When I met you, baby
You didn't show no visible scars
You could ride like Annie Oakley
You could shoot like Belle Star.

Dylan belts it out fine style.

Seeing the real you

In my first post for 2003, I grumbled that Dylan tends to use his New Zealand concerts as rehearsals, but it isn’t all bad. This ‘Simple Twist of Fate’ is from Auckland 23rd of Feb. It’s a gentle, muted performance, well suited to this hymn to love and chance. It’s all about the poignancy of those chance meetings, those one-night stands that are so bitter sweet. We’re all blind men at the gate when it comes to the whim of the gods.

Simple twist of fate

‘Cat’s in the Well’ from Under the Red Sky is a ferocious song and a real hard hitting rocker. There is a typical Dylan wildness to the lyrics, but it’s an easy song to overlook as, like ‘Silvio,’ it can sound like a filler. If you don’t know them, I recommend that you pull up the lyrics and read as you listen.

The cat's in the well and the servant is at the door
the drinks are ready and the dogs are going to war

Classic Dylan lyrics, as true now as the day they were written back in1990.  I speculate that the first Gulf War (1990 – 1991) helped forge the passion behind this song. ‘May the lord have mercy on us all.’ Indeed. (This one’s from Berlin, 3O Oct)

Cat’s in the Well (A)

That’s a great performance, but unfortunately, the recording is a little muted if not fuzzy. You may prefer this one from Hammersmith. I don’t know that it’s that much better in terms of performance, but the sound is much clearer and sharper.

Cat’s in the Well (B)

Since Dylan often closes his concert with ‘All Along the Watchtower’ I have fallen into the pattern of finishing up a particular year with the song. To go out in a blizzard of screaming apocalyptic guitars is fitting, as it returns us to one of Dylan’s most enduring themes – the imminence of war. (Isn’t that what’s driving ‘Cat’s in the Well’?) Whenever I hear this song done well, I think of Samuel Taylor Coleridge and his ‘ancestral voices prophesying war.’ (From ‘Kubla Khan’) There may well be no way ‘out of here.’

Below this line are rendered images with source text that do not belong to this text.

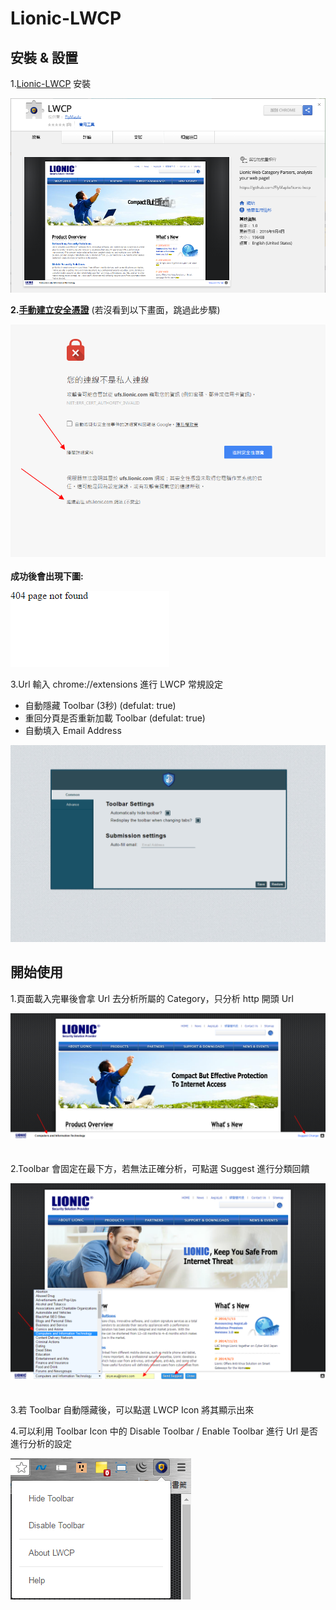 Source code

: # Lionic-LWCP


## 安裝 & 設置
1.[Lionic-LWCP](https://chrome.google.com/webstore/detail/lwcp/jaceioamekicnglldcbpmhdoofacmpcg?hl=zh-TW) 安裝 

![chrome-extension](https://raw.githubusercontent.com/FlyMaple/lionic-lwcp/master/public/images/chrome-extension.png)

<b>2.[手動建立安全憑證](https://ufs.lionic.com:8084/)</b> (若沒看到以下畫面，跳過此步驟)

![Auth](https://raw.githubusercontent.com/FlyMaple/lionic-lwcp/master/public/images/auth.png)
<br><br>
<b>成功後會出現下圖: </b>

![Auth](https://raw.githubusercontent.com/FlyMaple/lionic-lwcp/master/public/images/404.png)

3.Url 輸入 chrome://extensions 進行 LWCP 常規設定
  * 自動隱藏 Toolbar (3秒) (defulat: true)
  * 重回分頁是否重新加載 Toolbar (defulat: true)
  * 自動填入 Email Address
  
  ![options](https://raw.githubusercontent.com/FlyMaple/lionic-lwcp/master/public/images/options.png)
  
## 開始使用
1.頁面載入完畢後會拿 Url 去分析所屬的 Category，只分析 http 開頭 Url

![readonly](https://raw.githubusercontent.com/FlyMaple/lionic-lwcp/master/public/images/readonly.png)  
<br><br>
2.Toolbar 會固定在最下方，若無法正確分析，可點選 Suggest 進行分類回饋

![suggest](https://raw.githubusercontent.com/FlyMaple/lionic-lwcp/master/public/images/suggest.png)  
<br><br>
3.若 Toolbar 自動隱藏後，可以點選 LWCP Icon 將其顯示出來

4.可以利用 Toolbar Icon 中的 Disable Toolbar / Enable Toolbar 進行 Url 是否進行分析的設定

![bowser_icon](https://raw.githubusercontent.com/FlyMaple/lionic-lwcp/master/public/images/bowser_icon.png)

Again I’ve got two offerings. The first is from that wonderful Red Bluff concert. It reeks of Jimi Hendrix.

Watchtower (A)

And this from the equally wonderful Hammersmith concert. Note the theme song from Exodus at the start. Cool descending riff backs up the verses.

Watchtower (B)

A perfect song perfectly rendered – twice?

That brings my survey of 2003 to a close. A year of innovation and rambunctious energy. There’s a loose, tearaway element to the year’s performances. Dylan’s occasional slurring, his vocal roughness, his urgent piano. This is not a peak year for polished performances such as we saw in 2000 and 2001, but there is a rugged, jaggy energy here unmatched by any other year we’ve so far encountered.

I’ll be back soon to see what happened in the following year – 2004.